Evola's influence and relation to Junger's work must be explored in the article. It's worth mentioning he might have been influenced by Jünger's earlier work, and then he considered Jünger a confused liberal/social-democrat who sold himself to the "system". Sources: - https://www.researchgate.net/publication/333808570_Translation_of_letter_from_Julius_Evola_to_Ernst_Junger_Nov_1953

- http://www.juliusevola.net/excerpts/Junger_-_from_Conservative_Revolutionary_to_Sluggishly_Liberal_%26_Humanistic.html

- L'"operaio" nel pensiero di Ernst Jünger", (translation: The “Worker” in the Thought of Ernst Jünger") Roma : Armando, 1960, reprint. ForceTOyHwk (talk) 08:45, 14 February 2021 (UTC)

It is worth mentioning Evola knew Othmar Spann circle in Austria. He probably attended at least one gathering with Spann and von Salomon. Cited in 'Ernst von Salomon, Der Fragebogen, Hamburg , 1951, 202 - 220' YellBret (talk) 18:06, 11 March 2021 (UTC) Blocked as a sock. Beyond My Ken (talk) 22:32, 11 March 2021 (UTC)

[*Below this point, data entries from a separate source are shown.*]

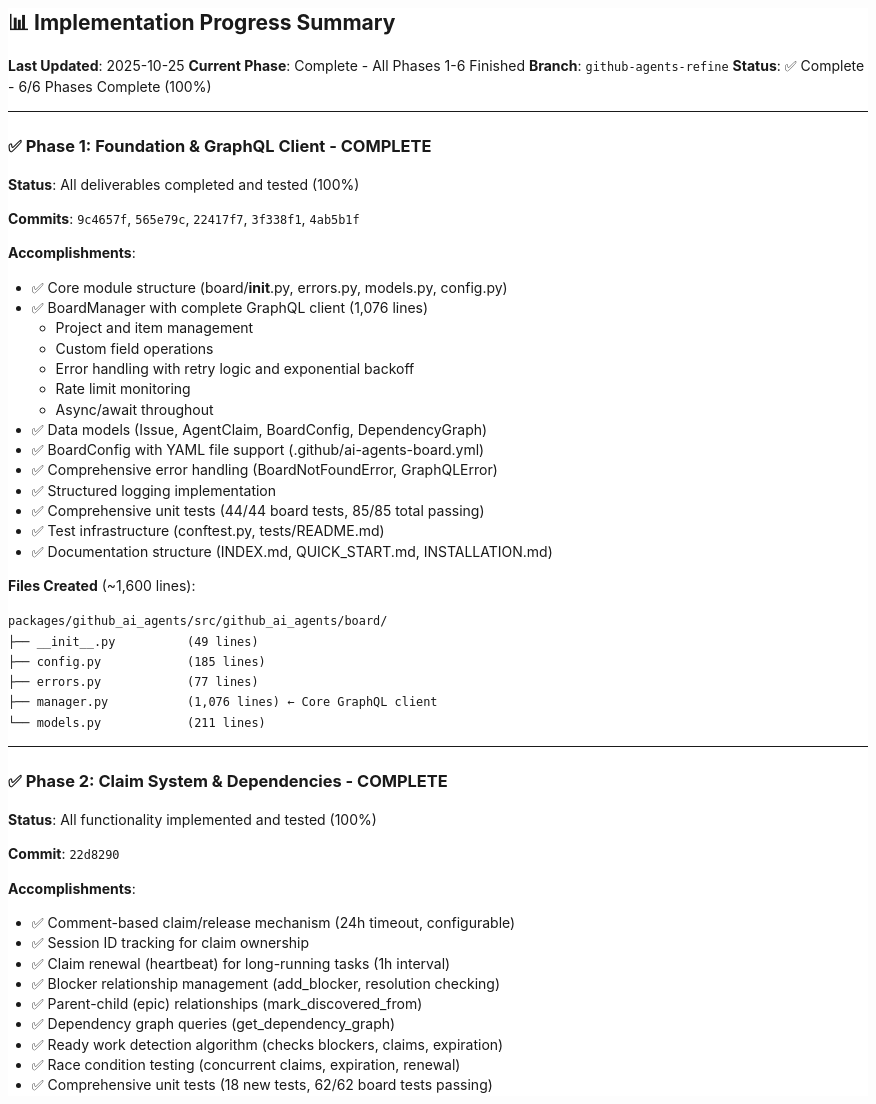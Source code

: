 
## 📊 Implementation Progress Summary

**Last Updated**: 2025-10-25
**Current Phase**: Complete - All Phases 1-6 Finished
**Branch**: `github-agents-refine`
**Status**: ✅ Complete - 6/6 Phases Complete (100%)

---

### ✅ Phase 1: Foundation & GraphQL Client - COMPLETE

**Status**: All deliverables completed and tested (100%)

**Commits**: `9c4657f`, `565e79c`, `22417f7`, `3f338f1`, `4ab5b1f`

**Accomplishments**:
- ✅ Core module structure (board/__init__.py, errors.py, models.py, config.py)
- ✅ BoardManager with complete GraphQL client (1,076 lines)
  - Project and item management
  - Custom field operations
  - Error handling with retry logic and exponential backoff
  - Rate limit monitoring
  - Async/await throughout
- ✅ Data models (Issue, AgentClaim, BoardConfig, DependencyGraph)
- ✅ BoardConfig with YAML file support (.github/ai-agents-board.yml)
- ✅ Comprehensive error handling (BoardNotFoundError, GraphQLError)
- ✅ Structured logging implementation
- ✅ Comprehensive unit tests (44/44 board tests, 85/85 total passing)
- ✅ Test infrastructure (conftest.py, tests/README.md)
- ✅ Documentation structure (INDEX.md, QUICK_START.md, INSTALLATION.md)

**Files Created** (~1,600 lines):
```
packages/github_ai_agents/src/github_ai_agents/board/
├── __init__.py          (49 lines)
├── config.py            (185 lines)
├── errors.py            (77 lines)
├── manager.py           (1,076 lines) ← Core GraphQL client
└── models.py            (211 lines)
```

---

### ✅ Phase 2: Claim System & Dependencies - COMPLETE

**Status**: All functionality implemented and tested (100%)

**Commit**: `22d8290`

**Accomplishments**:
- ✅ Comment-based claim/release mechanism (24h timeout, configurable)
- ✅ Session ID tracking for claim ownership
- ✅ Claim renewal (heartbeat) for long-running tasks (1h interval)
- ✅ Blocker relationship management (add_blocker, resolution checking)
- ✅ Parent-child (epic) relationships (mark_discovered_from)
- ✅ Dependency graph queries (get_dependency_graph)
- ✅ Ready work detection algorithm (checks blockers, claims, expiration)
- ✅ Race condition testing (concurrent claims, expiration, renewal)
- ✅ Comprehensive unit tests (18 new tests, 62/62 board tests passing)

Evola as "antisemitic conspiracy theorist": original research, conflicting sources and quote without reference

In Dreamer of the Day: Francis Parker Yockey & The Postwar Fascist International, an academic, historical book on fascism, the author, Kevin Coogan writes:

Evola believed that Jewish culture had a "corrosive irony" and that Jewish intellectuals were in the vanguard of those who denounced Tradition by reducing human activity to materialist economic (Marx) and sexual (Freud) motives. Conspiracy theories about Jews, however, were demagogic aberrations absurdly inadequate to explain Europe's crisis. The ideological hegemony of rationalism and materialism that began with the Renaissance was the real problem.[1]

— Kevin Coogan

In the first sentence of this article Evola is described as an "antisemitic conspiracy theorist". For this claim there are given two sources:

  • An The Atlantic article that cites semiologist Valentina Pisanty who claims Evola was an antisemitic conspiracy theorist, without referencing where the quote attributed to Pisanty comes from.
  • A book by Nicholas Goodrick-Clarke that does not mention the term "conspiracy theorist". It does mention that Evola cites an antisemitic conspiracy text favorably. Using this source to prove he is an antisemitic conspiracy theorist amounts to original research: "conspiracy" is never mentioned in the source. The rule on original research states: Articles may not contain any new analysis or synthesis of published material that serves to reach or imply a conclusion not clearly stated by the sources themselves.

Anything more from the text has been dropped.